Insurance in IndiaWith ICICI bank’s FPO (bigger than DLF’s IPO) slated to open on June 18, the valuation of its subsidiaries would be a hot topic of discussion among corporate circles. And the major rider in its subsidiary is the valuation of ICICI Holdings.

India’s economy is growing at over 8%, Indians are getting prosperous leading to higher disposable incomes. This is where the insurance growth comes as people would insure themselves as well as the assets they buy from the higher incomes.

India has high potential for insurance growth as India’s ratio of insurance to GDP is just 3% as compared to 10% for developed nations. With better distribution and entry of private players (having 37% share of market), this ratio may certainly rise.

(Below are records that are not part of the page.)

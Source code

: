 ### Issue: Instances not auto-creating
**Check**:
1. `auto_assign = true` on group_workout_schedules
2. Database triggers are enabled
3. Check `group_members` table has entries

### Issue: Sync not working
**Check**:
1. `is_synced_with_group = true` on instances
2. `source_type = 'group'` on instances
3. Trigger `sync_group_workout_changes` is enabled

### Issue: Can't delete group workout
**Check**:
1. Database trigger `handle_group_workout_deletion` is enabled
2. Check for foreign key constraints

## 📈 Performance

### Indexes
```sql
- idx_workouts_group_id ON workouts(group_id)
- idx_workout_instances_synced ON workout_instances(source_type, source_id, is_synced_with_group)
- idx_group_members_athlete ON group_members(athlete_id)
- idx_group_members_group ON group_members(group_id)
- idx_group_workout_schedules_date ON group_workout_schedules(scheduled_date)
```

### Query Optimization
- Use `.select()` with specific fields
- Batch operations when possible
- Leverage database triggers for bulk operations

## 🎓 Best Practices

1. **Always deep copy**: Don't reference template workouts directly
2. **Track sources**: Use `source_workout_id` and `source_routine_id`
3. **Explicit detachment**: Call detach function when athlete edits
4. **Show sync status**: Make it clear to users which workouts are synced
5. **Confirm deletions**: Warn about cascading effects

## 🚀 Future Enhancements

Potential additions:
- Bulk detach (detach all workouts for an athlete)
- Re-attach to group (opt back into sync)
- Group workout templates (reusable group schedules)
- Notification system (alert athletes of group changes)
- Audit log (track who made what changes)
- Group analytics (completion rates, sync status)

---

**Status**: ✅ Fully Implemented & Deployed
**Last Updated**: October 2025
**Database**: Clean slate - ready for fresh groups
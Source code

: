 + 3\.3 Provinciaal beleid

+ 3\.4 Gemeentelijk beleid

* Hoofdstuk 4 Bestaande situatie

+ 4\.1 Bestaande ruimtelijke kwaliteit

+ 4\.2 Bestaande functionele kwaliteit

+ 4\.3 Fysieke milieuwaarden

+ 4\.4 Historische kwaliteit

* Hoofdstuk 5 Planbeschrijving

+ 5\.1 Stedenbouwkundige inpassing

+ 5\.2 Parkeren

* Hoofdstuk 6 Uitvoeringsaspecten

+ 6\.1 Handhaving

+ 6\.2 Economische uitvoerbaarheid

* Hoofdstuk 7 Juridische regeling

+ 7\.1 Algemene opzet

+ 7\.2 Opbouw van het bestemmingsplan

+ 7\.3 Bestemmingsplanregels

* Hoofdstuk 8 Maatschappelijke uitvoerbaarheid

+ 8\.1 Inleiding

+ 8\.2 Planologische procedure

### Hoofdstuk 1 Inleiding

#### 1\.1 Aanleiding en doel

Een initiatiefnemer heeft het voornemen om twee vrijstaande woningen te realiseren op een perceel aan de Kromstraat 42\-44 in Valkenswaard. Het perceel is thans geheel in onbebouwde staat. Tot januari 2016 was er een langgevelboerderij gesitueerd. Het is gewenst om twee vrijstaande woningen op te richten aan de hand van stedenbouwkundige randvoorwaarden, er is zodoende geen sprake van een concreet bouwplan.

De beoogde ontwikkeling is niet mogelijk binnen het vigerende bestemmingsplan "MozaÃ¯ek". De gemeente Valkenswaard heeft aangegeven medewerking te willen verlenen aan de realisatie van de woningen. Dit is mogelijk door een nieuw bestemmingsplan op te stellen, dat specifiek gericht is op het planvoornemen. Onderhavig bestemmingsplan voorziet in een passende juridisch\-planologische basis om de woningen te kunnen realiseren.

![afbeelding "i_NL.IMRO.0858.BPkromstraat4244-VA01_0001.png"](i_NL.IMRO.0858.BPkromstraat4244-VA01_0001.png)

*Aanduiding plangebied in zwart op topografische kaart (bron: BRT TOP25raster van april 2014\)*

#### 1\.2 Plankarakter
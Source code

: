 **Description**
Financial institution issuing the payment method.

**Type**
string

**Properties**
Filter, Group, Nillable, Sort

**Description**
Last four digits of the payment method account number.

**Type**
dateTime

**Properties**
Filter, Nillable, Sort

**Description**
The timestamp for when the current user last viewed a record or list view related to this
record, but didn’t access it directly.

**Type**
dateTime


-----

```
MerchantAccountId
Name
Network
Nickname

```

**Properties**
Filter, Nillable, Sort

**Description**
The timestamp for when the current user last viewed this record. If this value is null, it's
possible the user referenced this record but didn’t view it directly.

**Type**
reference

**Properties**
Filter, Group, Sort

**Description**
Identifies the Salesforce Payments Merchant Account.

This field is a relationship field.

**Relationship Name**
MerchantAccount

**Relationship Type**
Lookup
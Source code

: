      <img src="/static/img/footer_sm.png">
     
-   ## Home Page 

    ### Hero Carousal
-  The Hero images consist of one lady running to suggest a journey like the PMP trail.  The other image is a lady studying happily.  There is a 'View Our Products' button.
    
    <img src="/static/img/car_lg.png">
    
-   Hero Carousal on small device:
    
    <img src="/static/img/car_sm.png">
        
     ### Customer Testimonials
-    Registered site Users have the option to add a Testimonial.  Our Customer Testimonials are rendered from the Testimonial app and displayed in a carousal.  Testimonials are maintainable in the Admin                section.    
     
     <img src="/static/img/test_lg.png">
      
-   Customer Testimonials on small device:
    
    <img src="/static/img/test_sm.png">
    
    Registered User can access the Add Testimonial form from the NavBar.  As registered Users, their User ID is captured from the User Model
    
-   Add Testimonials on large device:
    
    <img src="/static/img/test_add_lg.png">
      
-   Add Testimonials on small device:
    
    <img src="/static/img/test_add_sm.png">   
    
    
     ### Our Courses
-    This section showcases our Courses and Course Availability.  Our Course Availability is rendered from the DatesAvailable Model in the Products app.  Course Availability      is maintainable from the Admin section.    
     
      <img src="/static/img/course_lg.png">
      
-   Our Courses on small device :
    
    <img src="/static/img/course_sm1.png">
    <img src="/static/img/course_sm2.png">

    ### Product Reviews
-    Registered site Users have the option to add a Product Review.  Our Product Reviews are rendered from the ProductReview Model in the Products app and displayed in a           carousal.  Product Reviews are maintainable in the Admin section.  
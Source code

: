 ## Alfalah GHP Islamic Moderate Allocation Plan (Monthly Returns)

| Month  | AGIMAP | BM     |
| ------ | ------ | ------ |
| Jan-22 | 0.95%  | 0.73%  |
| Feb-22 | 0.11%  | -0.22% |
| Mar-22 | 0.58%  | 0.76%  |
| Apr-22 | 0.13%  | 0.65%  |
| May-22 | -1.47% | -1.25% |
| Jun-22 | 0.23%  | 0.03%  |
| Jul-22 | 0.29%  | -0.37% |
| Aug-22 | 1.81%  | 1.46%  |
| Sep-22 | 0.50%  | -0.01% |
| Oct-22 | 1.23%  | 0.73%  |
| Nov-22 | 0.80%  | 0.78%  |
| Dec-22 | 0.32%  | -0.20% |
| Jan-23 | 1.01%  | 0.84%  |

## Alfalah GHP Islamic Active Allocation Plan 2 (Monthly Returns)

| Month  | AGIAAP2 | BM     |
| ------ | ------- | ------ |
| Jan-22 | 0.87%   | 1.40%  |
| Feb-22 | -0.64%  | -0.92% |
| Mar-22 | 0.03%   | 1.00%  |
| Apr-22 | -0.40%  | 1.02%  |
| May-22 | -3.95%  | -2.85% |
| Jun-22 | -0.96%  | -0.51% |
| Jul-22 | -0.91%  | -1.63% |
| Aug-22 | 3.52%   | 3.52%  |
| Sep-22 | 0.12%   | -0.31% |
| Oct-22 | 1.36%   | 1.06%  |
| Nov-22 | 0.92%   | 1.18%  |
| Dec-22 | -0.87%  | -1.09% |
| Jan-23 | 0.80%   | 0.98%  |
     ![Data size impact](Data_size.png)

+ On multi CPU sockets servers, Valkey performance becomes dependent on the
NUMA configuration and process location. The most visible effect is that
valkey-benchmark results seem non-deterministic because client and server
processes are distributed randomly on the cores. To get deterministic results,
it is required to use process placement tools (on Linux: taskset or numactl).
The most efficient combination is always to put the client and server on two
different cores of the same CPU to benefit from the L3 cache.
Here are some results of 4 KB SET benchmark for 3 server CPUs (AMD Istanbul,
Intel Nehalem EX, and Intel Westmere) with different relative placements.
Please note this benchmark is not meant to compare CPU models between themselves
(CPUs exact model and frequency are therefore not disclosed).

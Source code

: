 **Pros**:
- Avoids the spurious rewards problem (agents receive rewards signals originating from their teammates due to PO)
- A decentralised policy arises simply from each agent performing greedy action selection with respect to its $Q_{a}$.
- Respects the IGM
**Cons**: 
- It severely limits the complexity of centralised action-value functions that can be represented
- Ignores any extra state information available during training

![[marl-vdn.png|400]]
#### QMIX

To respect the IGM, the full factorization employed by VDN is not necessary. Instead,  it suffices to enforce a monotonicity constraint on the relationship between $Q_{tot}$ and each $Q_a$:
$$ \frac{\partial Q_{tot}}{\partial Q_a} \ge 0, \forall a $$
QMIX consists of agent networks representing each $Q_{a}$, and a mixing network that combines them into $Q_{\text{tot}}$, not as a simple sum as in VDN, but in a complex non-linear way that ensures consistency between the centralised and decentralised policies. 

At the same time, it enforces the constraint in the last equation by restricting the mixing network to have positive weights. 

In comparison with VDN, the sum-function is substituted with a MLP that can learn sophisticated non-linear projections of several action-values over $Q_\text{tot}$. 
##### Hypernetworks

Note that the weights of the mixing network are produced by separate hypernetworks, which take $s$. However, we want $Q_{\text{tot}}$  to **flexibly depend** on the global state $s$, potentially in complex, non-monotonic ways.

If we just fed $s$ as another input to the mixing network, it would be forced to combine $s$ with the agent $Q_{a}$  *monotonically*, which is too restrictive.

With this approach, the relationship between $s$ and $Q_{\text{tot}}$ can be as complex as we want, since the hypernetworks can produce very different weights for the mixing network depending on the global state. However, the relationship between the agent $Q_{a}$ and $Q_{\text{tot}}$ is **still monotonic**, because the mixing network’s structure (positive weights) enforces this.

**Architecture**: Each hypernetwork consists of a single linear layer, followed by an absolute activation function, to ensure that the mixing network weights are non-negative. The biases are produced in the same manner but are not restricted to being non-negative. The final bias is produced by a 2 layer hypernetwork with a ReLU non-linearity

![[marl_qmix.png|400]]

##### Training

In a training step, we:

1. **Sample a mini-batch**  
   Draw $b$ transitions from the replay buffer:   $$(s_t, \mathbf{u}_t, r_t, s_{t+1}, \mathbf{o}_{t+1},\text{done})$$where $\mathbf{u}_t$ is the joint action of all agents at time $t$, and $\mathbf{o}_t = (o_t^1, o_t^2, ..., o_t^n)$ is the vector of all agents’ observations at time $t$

Life insurance registered a growth of 95% last year while the non-life segment grew by 22% in terms of new business premium. The industry is experiencing a growth which was earlier seen in telecom, housing finance and retail banking, and in coming years, new business may surpass the renewal business.

Just as companies with huge real estate saw spurt in share prices due to unlocking value, similarly banks and non-finance companies with a significant insurance presence may see higher valuations. Recent increase in prices of ICICI Bank and Reliance Capital was a testimony to this effect.

Thus insurance companies may unlock huge value from their parent’s business, but there are certain issues facing the industry as the cap for raising money through IPO is after 10 years of operations and maximum FDI allowed is 26%. Also, since there is absence of any listed insurance company, fair valuations are debatable.

For the industry to really achieve high growth, it is necessary that the sector becomes highly deregulated, FDI is raised for higher capital infusion, the companies launch innovative products (like ICICI Prudential’s policy for diabetics) and lay more focus on Tier II and Tier III cities.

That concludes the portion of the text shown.